Concept Visualization

Solution

Let:

\[ E = \text{passing English}, \quad H = \text{passing Hindi} \]

Given:

\[ P(E)=0.75,\quad P(E \cap H)=0.5,\quad P(\text{neither})=0.1 \]

Step 1: Find \(P(E \cup H)\)

Using complement:

\[ P(E \cup H) = 1 - P(\text{neither}) \] \[ \begin{aligned} P(E \cup H) &= 1 - 0.1 \\ &= 0.9 \end{aligned} \]

Step 2: Use addition rule

\[ P(E \cup H) = P(E) + P(H) - P(E \cap H) \]

Substitute values:

\[ \begin{aligned} 0.9 &= 0.75 + P(H) - 0.5 \end{aligned} \]

Simplify RHS:

\[ 0.75 - 0.5 = 0.25 \] \[ 0.9 = 0.25 + P(H) \]

Solve:

\[ \begin{aligned} P(H) &= 0.9 - 0.25 \\ &= 0.65 \end{aligned} \]

Final Answer: \(0.65\)

Significance for Exams

• Combines complement + addition rule in one problem.
• Very common in CBSE case-based questions.
• Important for JEE logical probability problems.
• Key idea: “neither” ⇒ use complement of union.

Theory

This is a standard application of set theory in probability.

• \(P(A \cup B) = P(A) + P(B) - P(A \cap B)\)
• \(P(\text{neither}) = 1 - P(A \cup B)\)
• \(P(\text{only }B) = P(B) - P(A \cap B)\)

Solution Roadmap

• Step 1: Convert numbers into probabilities.
• Step 2: Use addition rule for union.
• Step 3: Use complement for “neither”.
• Step 4: Use subtraction for “only” case.

Concept Visualization

Solution

Total students:

\[ n(S) = 60 \]

Given:

\[ n(NCC)=30,\quad n(NSS)=32,\quad n(NCC \cap NSS)=24 \]

(i) Probability of NCC or NSS

Using addition rule:

\[ \begin{aligned} n(NCC \cup NSS) &= n(NCC) + n(NSS) - n(NCC \cap NSS) \\ &= 30 + 32 - 24 \\ &= 62 - 24 \\ &= 38 \end{aligned} \]

Therefore:

\[ \begin{aligned} P(NCC \cup NSS) &= \frac{38}{60} \\ &= \frac{19}{30} \end{aligned} \]

(ii) Probability of neither NCC nor NSS

Using complement:

\[ \begin{aligned} P(\text{neither}) &= 1 - P(NCC \cup NSS) \\ &= 1 - \frac{19}{30} \end{aligned} \]

Convert 1 into fraction:

\[ 1 = \frac{30}{30} \] \[ \begin{aligned} P(\text{neither}) &= \frac{30}{30} - \frac{19}{30} \\ &= \frac{11}{30} \end{aligned} \]

(iii) Probability of NSS but not NCC

Students in NSS but not NCC:

\[ \begin{aligned} n(\text{only NSS}) &= n(NSS) - n(NCC \cap NSS) \\ &= 32 - 24 \\ &= 8 \end{aligned} \]

Therefore:

\[ \begin{aligned} P(\text{NSS but not NCC}) &= \frac{8}{60} \\ &= \frac{2}{15} \end{aligned} \]

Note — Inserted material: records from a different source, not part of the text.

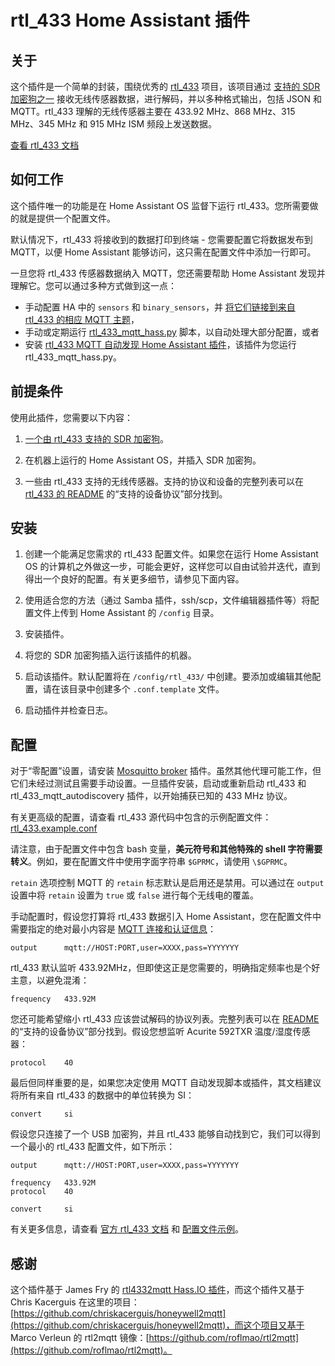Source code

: # rtl_433 Home Assistant 插件

## 关于

这个插件是一个简单的封装，围绕优秀的 [rtl_433](https://github.com/merbanan/rtl_433) 项目，该项目通过 [支持的 SDR 加密狗之一](https://triq.org/rtl_433/HARDWARE.html) 接收无线传感器数据，进行解码，并以多种格式输出，包括 JSON 和 MQTT。rtl_433 理解的无线传感器主要在 433.92 MHz、868 MHz、315 MHz、345 MHz 和 915 MHz ISM 频段上发送数据。

[查看 rtl_433 文档](https://triq.org/rtl_433)

## 如何工作

这个插件唯一的功能是在 Home Assistant OS 监督下运行 rtl_433。您所需要做的就是提供一个配置文件。

默认情况下，rtl_433 将接收到的数据打印到终端 - 您需要配置它将数据发布到 MQTT，以便 Home Assistant 能够访问，这只需在配置文件中添加一行即可。

一旦您将 rtl_433 传感器数据纳入 MQTT，您还需要帮助 Home Assistant 发现并理解它。您可以通过多种方式做到这一点：

  * 手动配置 HA 中的 `sensors` 和 `binary_sensors`，并 [将它们链接到来自 rtl_433 的相应 MQTT 主题](https://www.home-assistant.io/integrations/sensor.mqtt/)，
  * 手动或定期运行 [rtl_433_mqtt_hass.py](https://github.com/merbanan/rtl_433/tree/master/examples/rtl_433_mqtt_hass.py) 脚本，以自动处理大部分配置，或者
  * 安装 [rtl_433 MQTT 自动发现 Home Assistant 插件](https://github.com/pbkhrv/rtl_433-hass-addons/tree/main/rtl_433_mqtt_autodiscovery)，该插件为您运行 rtl_433_mqtt_hass.py。

## 前提条件

使用此插件，您需要以下内容：

 1. [一个由 rtl_433 支持的 SDR 加密狗](https://triq.org/rtl_433/HARDWARE.html)。

 2. 在机器上运行的 Home Assistant OS，并插入 SDR 加密狗。

 3. 一些由 rtl_433 支持的无线传感器。支持的协议和设备的完整列表可以在 [rtl_433 的 README](https://github.com/merbanan/rtl_433/blob/master/README.md) 的“支持的设备协议”部分找到。

## 安装

 1. 创建一个能满足您需求的 rtl_433 配置文件。如果您在运行 Home Assistant OS 的计算机之外做这一步，可能会更好，这样您可以自由试验并迭代，直到得出一个良好的配置。有关更多细节，请参见下面内容。

 2. 使用适合您的方法（通过 Samba 插件，ssh/scp，文件编辑器插件等）将配置文件上传到 Home Assistant 的 `/config` 目录。

 3. 安装插件。

 5. 将您的 SDR 加密狗插入运行该插件的机器。

 5. 启动该插件。默认配置将在 `/config/rtl_433/` 中创建。要添加或编辑其他配置，请在该目录中创建多个 `.conf.template` 文件。

 6. 启动插件并检查日志。

## 配置

对于“零配置”设置，请安装 [Mosquitto broker](https://github.com/home-assistant/addons/blob/master/mosquitto/DOCS.md) 插件。虽然其他代理可能工作，但它们未经过测试且需要手动设置。一旦插件安装，启动或重新启动 rtl_433 和 rtl_433_mqtt_autodiscovery 插件，以开始捕获已知的 433 MHz 协议。

有关更高级的配置，请查看 rtl_433 源代码中包含的示例配置文件：[rtl_433.example.conf](https://github.com/merbanan/rtl_433/blob/master/conf/rtl_433.example.conf)

请注意，由于配置文件中包含 bash 变量，**美元符号和其他特殊的 shell 字符需要转义**。例如，要在配置文件中使用字面字符串 `$GPRMC`，请使用 `\$GPRMC`。

`retain` 选项控制 MQTT 的 `retain` 标志默认是启用还是禁用。可以通过在 `output` 设置中将 `retain` 设置为 `true` 或 `false` 进行每个无线电的覆盖。

手动配置时，假设您打算将 rtl_433 数据引入 Home Assistant，您在配置文件中需要指定的绝对最小内容是 [MQTT 连接和认证信息](https://triq.org/rtl_433/OPERATION.html#mqtt-output)：

```
output      mqtt://HOST:PORT,user=XXXX,pass=YYYYYYY
```

rtl_433 默认监听 433.92MHz，但即使这正是您需要的，明确指定频率也是个好主意，以避免混淆：

```
frequency   433.92M
```

您还可能希望缩小 rtl_433 应该尝试解码的协议列表。完整列表可以在 [README](https://github.com/merbanan/rtl_433/blob/master/README.md) 的“支持的设备协议”部分找到。假设您想监听 Acurite 592TXR 温度/湿度传感器：

```
protocol    40
```

最后但同样重要的是，如果您决定使用 MQTT 自动发现脚本或插件，其文档建议将所有来自 rtl_433 的数据中的单位转换为 SI：

```
convert     si
```

假设您只连接了一个 USB 加密狗，并且 rtl_433 能够自动找到它，我们可以得到一个最小的 rtl_433 配置文件，如下所示：

```
output      mqtt://HOST:PORT,user=XXXX,pass=YYYYYYY

frequency   433.92M
protocol    40

convert     si
```

有关更多信息，请查看 [官方 rtl_433 文档](https://triq.org/rtl_433) 和 [配置文件示例](https://github.com/merbanan/rtl_433/tree/master/conf)。

## 感谢

这个插件基于 James Fry 的 [rtl4332mqtt Hass.IO 插件](https://github.com/james-fry/hassio-addons/tree/master/rtl4332mqtt)，而这个插件又基于 Chris Kacerguis 在这里的项目：[https://github.com/chriskacerguis/honeywell2mqtt](https://github.com/chriskacerguis/honeywell2mqtt)，而这个项目又基于 Marco Verleun 的 rtl2mqtt 镜像：[https://github.com/roflmao/rtl2mqtt](https://github.com/roflmao/rtl2mqtt)。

Final Answers: (i) \(\frac{19}{30}\), (ii) \(\frac{11}{30}\), (iii) \(\frac{2}{15}\)

Significance for Exams

• Classic set theory + probability integration.
• Very common in CBSE case-based and data interpretation questions.
• Important for JEE Main logical elimination.
• Builds foundation for Venn diagram-based reasoning.